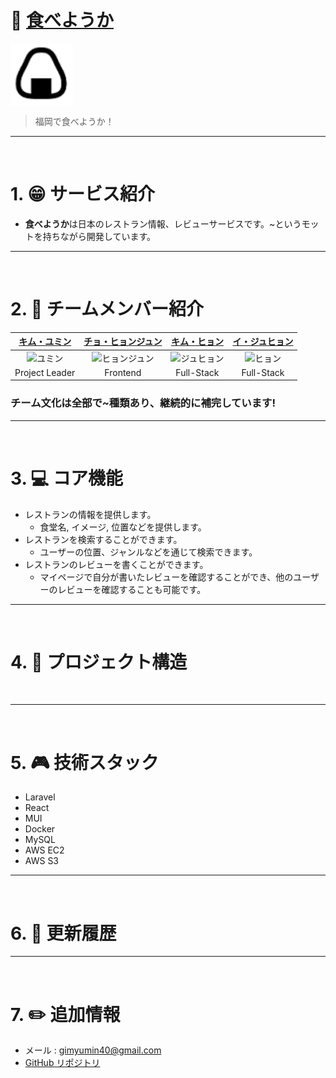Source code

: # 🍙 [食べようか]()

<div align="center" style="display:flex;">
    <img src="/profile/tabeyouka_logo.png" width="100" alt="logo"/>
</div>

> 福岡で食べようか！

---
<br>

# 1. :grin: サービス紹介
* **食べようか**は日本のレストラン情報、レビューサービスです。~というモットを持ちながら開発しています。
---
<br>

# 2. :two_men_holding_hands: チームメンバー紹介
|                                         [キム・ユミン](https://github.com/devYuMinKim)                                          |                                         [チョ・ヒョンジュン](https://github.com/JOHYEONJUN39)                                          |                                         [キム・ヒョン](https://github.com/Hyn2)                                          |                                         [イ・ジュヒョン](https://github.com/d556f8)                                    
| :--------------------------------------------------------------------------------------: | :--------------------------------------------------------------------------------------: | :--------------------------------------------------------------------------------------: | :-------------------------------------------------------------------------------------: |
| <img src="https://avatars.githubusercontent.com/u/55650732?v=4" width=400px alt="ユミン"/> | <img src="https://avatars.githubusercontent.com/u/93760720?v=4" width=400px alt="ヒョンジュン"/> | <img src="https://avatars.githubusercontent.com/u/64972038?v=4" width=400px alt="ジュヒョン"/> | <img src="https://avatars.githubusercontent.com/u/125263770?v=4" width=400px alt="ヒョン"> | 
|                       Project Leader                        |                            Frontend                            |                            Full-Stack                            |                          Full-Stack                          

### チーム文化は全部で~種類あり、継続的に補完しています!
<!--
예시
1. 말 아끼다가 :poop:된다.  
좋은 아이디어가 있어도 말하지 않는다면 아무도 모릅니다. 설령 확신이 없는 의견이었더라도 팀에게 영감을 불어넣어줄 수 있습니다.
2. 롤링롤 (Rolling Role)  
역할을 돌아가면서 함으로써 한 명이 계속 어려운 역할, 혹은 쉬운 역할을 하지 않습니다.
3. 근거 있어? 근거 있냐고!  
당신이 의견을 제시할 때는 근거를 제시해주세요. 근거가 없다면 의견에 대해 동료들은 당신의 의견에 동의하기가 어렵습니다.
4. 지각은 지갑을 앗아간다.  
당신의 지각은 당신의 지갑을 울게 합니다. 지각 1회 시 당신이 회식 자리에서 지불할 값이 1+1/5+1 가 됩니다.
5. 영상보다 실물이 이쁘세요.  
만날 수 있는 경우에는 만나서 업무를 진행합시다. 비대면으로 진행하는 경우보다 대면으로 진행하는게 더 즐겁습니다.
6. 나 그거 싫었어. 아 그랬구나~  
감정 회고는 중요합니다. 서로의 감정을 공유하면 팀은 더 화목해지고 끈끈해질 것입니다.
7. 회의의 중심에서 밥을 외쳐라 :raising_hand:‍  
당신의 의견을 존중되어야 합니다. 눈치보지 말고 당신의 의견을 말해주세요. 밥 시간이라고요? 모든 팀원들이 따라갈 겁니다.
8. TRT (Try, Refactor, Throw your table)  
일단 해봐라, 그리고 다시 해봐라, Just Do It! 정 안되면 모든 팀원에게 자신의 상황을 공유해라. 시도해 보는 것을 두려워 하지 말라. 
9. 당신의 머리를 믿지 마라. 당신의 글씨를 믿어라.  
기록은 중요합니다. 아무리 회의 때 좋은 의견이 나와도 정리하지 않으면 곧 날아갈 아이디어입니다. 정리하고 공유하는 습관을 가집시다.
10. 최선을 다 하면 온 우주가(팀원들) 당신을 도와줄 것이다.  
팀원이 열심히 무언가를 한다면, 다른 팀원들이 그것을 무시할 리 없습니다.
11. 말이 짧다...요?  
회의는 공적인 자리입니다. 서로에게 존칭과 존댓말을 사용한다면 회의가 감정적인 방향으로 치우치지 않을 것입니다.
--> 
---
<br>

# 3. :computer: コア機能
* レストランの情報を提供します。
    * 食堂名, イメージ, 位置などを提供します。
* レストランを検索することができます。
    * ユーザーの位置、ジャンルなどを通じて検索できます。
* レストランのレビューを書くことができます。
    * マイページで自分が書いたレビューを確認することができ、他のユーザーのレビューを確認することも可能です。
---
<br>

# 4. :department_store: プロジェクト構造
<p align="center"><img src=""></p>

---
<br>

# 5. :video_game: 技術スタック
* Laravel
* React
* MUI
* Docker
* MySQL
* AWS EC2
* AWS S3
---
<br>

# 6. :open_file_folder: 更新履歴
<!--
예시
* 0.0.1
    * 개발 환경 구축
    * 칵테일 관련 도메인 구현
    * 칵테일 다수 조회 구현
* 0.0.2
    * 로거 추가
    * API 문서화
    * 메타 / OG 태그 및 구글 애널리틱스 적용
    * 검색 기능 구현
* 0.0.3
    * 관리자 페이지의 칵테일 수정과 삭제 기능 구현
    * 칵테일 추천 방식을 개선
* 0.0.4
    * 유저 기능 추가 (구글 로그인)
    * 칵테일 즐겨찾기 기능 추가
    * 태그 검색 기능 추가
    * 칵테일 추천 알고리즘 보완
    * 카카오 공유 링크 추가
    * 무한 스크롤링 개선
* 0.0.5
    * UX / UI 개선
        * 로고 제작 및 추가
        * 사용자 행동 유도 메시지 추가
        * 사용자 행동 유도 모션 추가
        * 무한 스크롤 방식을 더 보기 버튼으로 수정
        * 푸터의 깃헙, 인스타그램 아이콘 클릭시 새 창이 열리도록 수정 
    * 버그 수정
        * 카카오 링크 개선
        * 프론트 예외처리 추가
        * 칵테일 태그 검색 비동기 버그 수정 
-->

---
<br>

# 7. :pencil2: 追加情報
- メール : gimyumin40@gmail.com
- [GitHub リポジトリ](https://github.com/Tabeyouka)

:::

## What is required
Restate the data above word for word, so that the only difference is the missing pictures.

## Result below
Source code

: # 🍙 [食べようか]()

<div align="center" style="display:flex;">
    <img src="/profile/tabeyouka_logo.png" width="100" alt="logo"/>
</div>

> 福岡で食べようか！

---
<br>

# 1. :grin: サービス紹介
* **食べようか**は日本のレストラン情報、レビューサービスです。~というモットを持ちながら開発しています。
---
<br>

# 2. :two_men_holding_hands: チームメンバー紹介
|                                         [キム・ユミン](https://github.com/devYuMinKim)                                          |                                         [チョ・ヒョンジュン](https://github.com/JOHYEONJUN39)                                          |                                         [キム・ヒョン](https://github.com/Hyn2)                                          |                                         [イ・ジュヒョン](https://github.com/d556f8)                                    
| :--------------------------------------------------------------------------------------: | :--------------------------------------------------------------------------------------: | :--------------------------------------------------------------------------------------: | :-------------------------------------------------------------------------------------: |
| <img src="https://avatars.githubusercontent.com/u/55650732?v=4" width=400px alt="ユミン"/> | <img src="https://avatars.githubusercontent.com/u/93760720?v=4" width=400px alt="ヒョンジュン"/> | <img src="https://avatars.githubusercontent.com/u/64972038?v=4" width=400px alt="ジュヒョン"/> | <img src="https://avatars.githubusercontent.com/u/125263770?v=4" width=400px alt="ヒョン"> | 
|                       Project Leader                        |                            Frontend                            |                            Full-Stack                            |                          Full-Stack                          

### チーム文化は全部で~種類あり、継続的に補完しています!
<!--
예시
1. 말 아끼다가 :poop:된다.  
좋은 아이디어가 있어도 말하지 않는다면 아무도 모릅니다. 설령 확신이 없는 의견이었더라도 팀에게 영감을 불어넣어줄 수 있습니다.
2. 롤링롤 (Rolling Role)  
역할을 돌아가면서 함으로써 한 명이 계속 어려운 역할, 혹은 쉬운 역할을 하지 않습니다.
3. 근거 있어? 근거 있냐고!  
당신이 의견을 제시할 때는 근거를 제시해주세요. 근거가 없다면 의견에 대해 동료들은 당신의 의견에 동의하기가 어렵습니다.
4. 지각은 지갑을 앗아간다.  
당신의 지각은 당신의 지갑을 울게 합니다. 지각 1회 시 당신이 회식 자리에서 지불할 값이 1+1/5+1 가 됩니다.
5. 영상보다 실물이 이쁘세요.  
만날 수 있는 경우에는 만나서 업무를 진행합시다. 비대면으로 진행하는 경우보다 대면으로 진행하는게 더 즐겁습니다.
6. 나 그거 싫었어. 아 그랬구나~  
감정 회고는 중요합니다. 서로의 감정을 공유하면 팀은 더 화목해지고 끈끈해질 것입니다.
7. 회의의 중심에서 밥을 외쳐라 :raising_hand:‍  
당신의 의견을 존중되어야 합니다. 눈치보지 말고 당신의 의견을 말해주세요. 밥 시간이라고요? 모든 팀원들이 따라갈 겁니다.
8. TRT (Try, Refactor, Throw your table)  
일단 해봐라, 그리고 다시 해봐라, Just Do It! 정 안되면 모든 팀원에게 자신의 상황을 공유해라. 시도해 보는 것을 두려워 하지 말라. 
9. 당신의 머리를 믿지 마라. 당신의 글씨를 믿어라.  
기록은 중요합니다. 아무리 회의 때 좋은 의견이 나와도 정리하지 않으면 곧 날아갈 아이디어입니다. 정리하고 공유하는 습관을 가집시다.
10. 최선을 다 하면 온 우주가(팀원들) 당신을 도와줄 것이다.  
팀원이 열심히 무언가를 한다면, 다른 팀원들이 그것을 무시할 리 없습니다.
11. 말이 짧다...요?  
회의는 공적인 자리입니다. 서로에게 존칭과 존댓말을 사용한다면 회의가 감정적인 방향으로 치우치지 않을 것입니다.
--> 
---
<br>

# 3. :computer: コア機能
* レストランの情報を提供します。
    * 食堂名, イメージ, 位置などを提供します。
* レストランを検索することができます。
    * ユーザーの位置、ジャンルなどを通じて検索できます。
* レストランのレビューを書くことができます。
    * マイページで自分が書いたレビューを確認することができ、他のユーザーのレビューを確認することも可能です。
---
<br>

# 4. :department_store: プロジェクト構造
<p align="center"><img src=""></p>

---
<br>

# 5. :video_game: 技術スタック
* Laravel
* React
* MUI
* Docker
* MySQL
* AWS EC2
* AWS S3
---
<br>

# 6. :open_file_folder: 更新履歴
<!--
예시
* 0.0.1
    * 개발 환경 구축
    * 칵테일 관련 도메인 구현
    * 칵테일 다수 조회 구현
* 0.0.2
    * 로거 추가
    * API 문서화
    * 메타 / OG 태그 및 구글 애널리틱스 적용
    * 검색 기능 구현
* 0.0.3
    * 관리자 페이지의 칵테일 수정과 삭제 기능 구현
    * 칵테일 추천 방식을 개선
* 0.0.4
    * 유저 기능 추가 (구글 로그인)
    * 칵테일 즐겨찾기 기능 추가
    * 태그 검색 기능 추가
    * 칵테일 추천 알고리즘 보완
    * 카카오 공유 링크 추가
    * 무한 스크롤링 개선
* 0.0.5
    * UX / UI 개선
        * 로고 제작 및 추가
        * 사용자 행동 유도 메시지 추가
        * 사용자 행동 유도 모션 추가
        * 무한 스크롤 방식을 더 보기 버튼으로 수정
        * 푸터의 깃헙, 인스타그램 아이콘 클릭시 새 창이 열리도록 수정 
    * 버그 수정
        * 카카오 링크 개선
        * 프론트 예외처리 추가
        * 칵테일 태그 검색 비동기 버그 수정 
-->

---
<br>

# 7. :pencil2: 追加情報
- メール : gimyumin40@gmail.com
- [GitHub リポジトリ](https://github.com/Tabeyouka)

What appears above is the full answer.